70 - “Be here now”
Q: Robert, if our attention is on the senses, we are in the moment. If our attention is on thoughts, we are not in the moment. In human evolution, the brain expanded dramatically. With this new brain, we started having more thoughts, and more advanced thoughts. Our attention was drawn to those thoughts. So we evolved to be more not in the moment. If we want to be more in the moment, we just need to retrain ourselves to put our attention more on the senses.
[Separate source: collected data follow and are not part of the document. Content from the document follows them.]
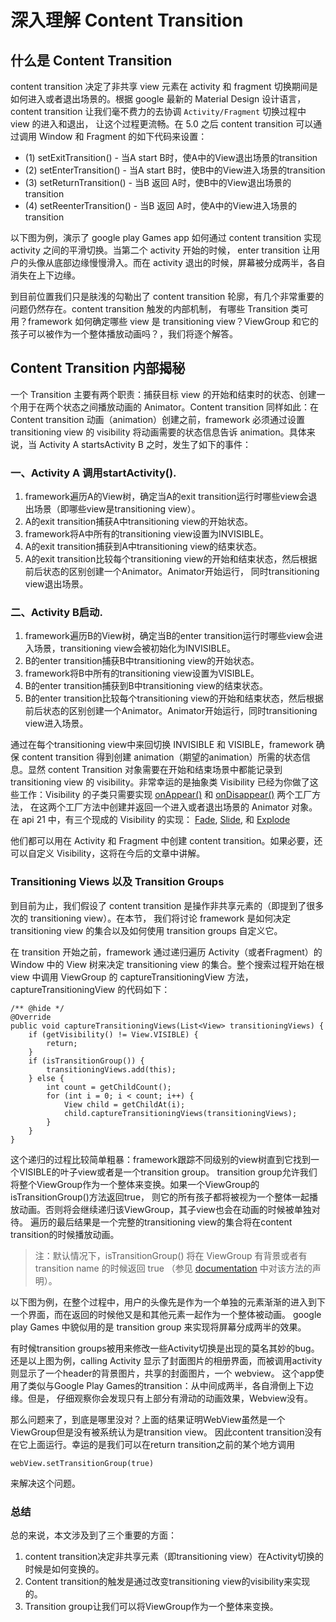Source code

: # 深入理解 Content Transition

## 什么是 Content Transition

content transition 决定了非共享 view 元素在 activity 和 fragment 切换期间是如何进入或者退出场景的。根据 google 最新的 
Material Design 设计语言，content transition 让我们毫不费力的去协调 `Activity/Fragment` 切换过程中 view 的进入和退出，
让这个过程更流畅。在 5.0 之后 content transition 可以通过调用 Window 和 Fragment 的如下代码来设置：

* (1) setExitTransition() - 当A start B时，使A中的View退出场景的transition
* (2) setEnterTransition() - 当A start B时，使B中的View进入场景的transition
* (3) setReturnTransition() - 当B 返回 A时，使B中的View退出场景的transition
* (4) setReenterTransition() - 当B 返回 A时，使A中的View进入场景的transition

以下图为例，演示了 google play Games app 如何通过 content transition 实现 activity 之间的平滑切换。当第二个 activity 开始的时候，
enter  transition 让用户的头像从底部边缘慢慢滑入。而在 activity  退出的时候，屏幕被分成两半，各自消失在上下边缘。


到目前位置我们只是肤浅的勾勒出了 content transition 轮廓，有几个非常重要的问题仍然存在。content transition 触发的内部机制，
有哪些 Transition 类可用？framework 如何确定哪些 view 是 transitioning view？ViewGroup 和它的孩子可以被作为一个整体播放动画吗？，我们将逐个解答。

## Content Transition 内部揭秘

一个 Transition 主要有两个职责：捕获目标 view 的开始和结束时的状态、创建一个用于在两个状态之间播放动画的 Animator。Content transition 
同样如此：在 Content transition 动画（animation）创建之前，framework 必须通过设置 transitioning view 的 visibility 
将动画需要的状态信息告诉 animation。具体来说，当 Activity A startsActivity B 之时，发生了如下的事件：

### 一、Activity A 调用startActivity().

1. framework遍历A的View树，确定当A的exit transition运行时哪些view会退出场景（即哪些view是transitioning view）。
2. A的exit transition捕获A中transitioning view的开始状态。
3. framework将A中所有的transitioning view设置为INVISIBLE。
4. A的exit transition捕获到A中transitioning view的结束状态。
5. A的exit transition比较每个transitioning view的开始和结束状态，然后根据前后状态的区别创建一个Animator。Animator开始运行，
同时transitioning view退出场景。

### 二、Activity B启动.

1. framework遍历B的View树，确定当B的enter transition运行时哪些view会进入场景，transitioning view会被初始化为INVISIBLE。
2. B的enter transition捕获B中transitioning view的开始状态。
3. framework将B中所有的transitioning view设置为VISIBLE。
4. B的enter transition捕获到B中transitioning view的结束状态。
5. B的enter transition比较每个transitioning view的开始和结束状态，然后根据前后状态的区别创建一个Animator。Animator开始运行，同时transitioning view进入场景。

通过在每个transitioning view中来回切换 INVISIBLE 和 VISIBLE，framework 确保 content transition 得到创建 
animation（期望的animation）所需的状态信息。显然 content Transition 对象需要在开始和结束场景中都能记录到 
transitioning view 的 visibility。非常幸运的是抽象类 Visibility 已经为你做了这些工作：Visibility 的子类只需要实现 
[onAppear()](https://developer.android.com/reference/android/transition/Visibility.html#onAppear%28android.view.ViewGroup,%20android.transition.TransitionValues,%20int,%20android.transition.TransitionValues,%20int%29) 
和 [onDisappear()](https://developer.android.com/reference/android/transition/Visibility.html#onDisappear%28android.view.ViewGroup,%20android.transition.TransitionValues,%20int,%20android.transition.TransitionValues,%20int%29) 两个工厂方法，
在这两个工厂方法中创建并返回一个进入或者退出场景的 Animator 对象。
在 api 21 中，有三个现成的 Visibility 的实现：
[Fade](https://developer.android.com/reference/android/transition/Fade.html), 
[Slide](https://developer.android.com/reference/android/transition/Slide.html), 
和 [Explode](https://developer.android.com/reference/android/transition/Explode.html)

他们都可以用在 Activity 和 Fragment 中创建 content transition。如果必要，还可以自定义 Visibility，这将在今后的文章中讲解。

### Transitioning Views 以及 Transition Groups

到目前为止，我们假设了 content transition 是操作非共享元素的（即提到了很多次的 transitioning view）。在本节，
我们将讨论 framework 是如何决定 transitioning view 的集合以及如何使用 transition groups 自定义它。

在 transition 开始之前，framework 通过递归遍历 Activity（或者Fragment）的 Window 中的 View 树来决定 transitioning view 
的集合。整个搜索过程开始在根 view 中调用 ViewGroup 的 captureTransitioningView 方法，captureTransitioningView 的代码如下：

    /** @hide */
    @Override
    public void captureTransitioningViews(List<View> transitioningViews) {
        if (getVisibility() != View.VISIBLE) {
            return;
        }
        if (isTransitionGroup()) {
            transitioningViews.add(this);
        } else {
            int count = getChildCount();
            for (int i = 0; i < count; i++) {
                View child = getChildAt(i);
                child.captureTransitioningViews(transitioningViews);
            }
        }
    }


这个递归的过程比较简单粗暴：framework跟踪不同级别的view树直到它找到一个VISIBLE的叶子view或者是一个transition group。
transition group允许我们将整个ViewGroup作为一个整体来变换。如果一个ViewGroup的isTransitionGroup()方法返回true，
则它的所有孩子都将被视为一个整体一起播放动画。否则将会继续递归该ViewGroup，其子view也会在动画的时候被单独对待。
遍历的最后结果是一个完整的transitioning view的集合将在content transition的时候播放动画。

> 注：默认情况下，isTransitionGroup() 将在 ViewGroup 有背景或者有 transition name 的时候返回 true
（参见 [documentation](https://developer.android.com/reference/android/view/ViewGroup.html#isTransitionGroup%28%29) 中对该方法的声明）。

以下图为例，在整个过程中，用户的头像先是作为一个单独的元素渐渐的进入到下一个界面，而在返回的时候他又是和其他元素一起作为一个整体被动画。
google play Games 中貌似用的是 transition group 来实现将屏幕分成两半的效果。

有时候transition groups被用来修改一些Activity切换是出现的莫名其妙的bug。还是以上图为例，calling Activity 
显示了封面图片的相册界面，而被调用activity则显示了一个header的背景图片，共享的封面图片，一个 webview。
这个app使用了类似与Google Play Games的transition：从中间成两半，各自滑倒上下边缘。但是，
仔细观察你会发现只有上部分有滑动的动画效果，Webview没有。

那么问题来了，到底是哪里没对？上面的结果证明WebView虽然是一个ViewGroup但是没有被系统认为是transition view。
因此content transition没有在它上面运行。幸运的是我们可以在return transition之前的某个地方调用

    webView.setTransitionGroup(true)

来解决这个问题。

### 总结

总的来说，本文涉及到了三个重要的方面：

1. content transition决定非共享元素（即transitioning view）在Activity切换的时候是如何变换的。
2. Content transition的触发是通过改变transitioning view的visibility来实现的。
3. Transition group让我们可以将ViewGroup作为一个整体来变换。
A: I cannot agree. “Be here now” is an injunction against being lost in thought—not any kind of ultimate “truth”. One may be lost in thought to be sure, but one may also be lost in sensing. I see no superiority to either of those two conditions. Lost is lost. The best case is when you are lost in neither, but simply open and present to whatever may arise, be it a thought, a perception, an emotion, whatever. That is when one is most alive, I say.
My friend Joan Tollifson has said that if we give “open attention to sensations rather than ideas, impermanence is quite obvious, not as an idea we logically understand, but as our direct experience.” As I understood her, Joan was not recommending that one ought to prefer noticing sensations to noticing thoughts. She meant only that, for many of us, it may be easier to notice the fleetingness of sensations than it is to notice the transitory nature of thoughts, many of which, being habitual, seem “stickier” than sensations. This is particularly true of certain kinds of thoughts such as self-judgments, anxieties, and fears, etcetera.
However, one might equally well sit quietly and observe the flow of thought—how a thought rises, unbidden, only to be replaced by the next thought, and the next, and the next… That flow is no different from the flow of sensations. They are, in fact, parts of the same flow, the stream of consciousness.
Sensations, perceptions, feelings, thoughts, emotions—all of it—are occurring constantly, whether noticed or not, and cannot be divided.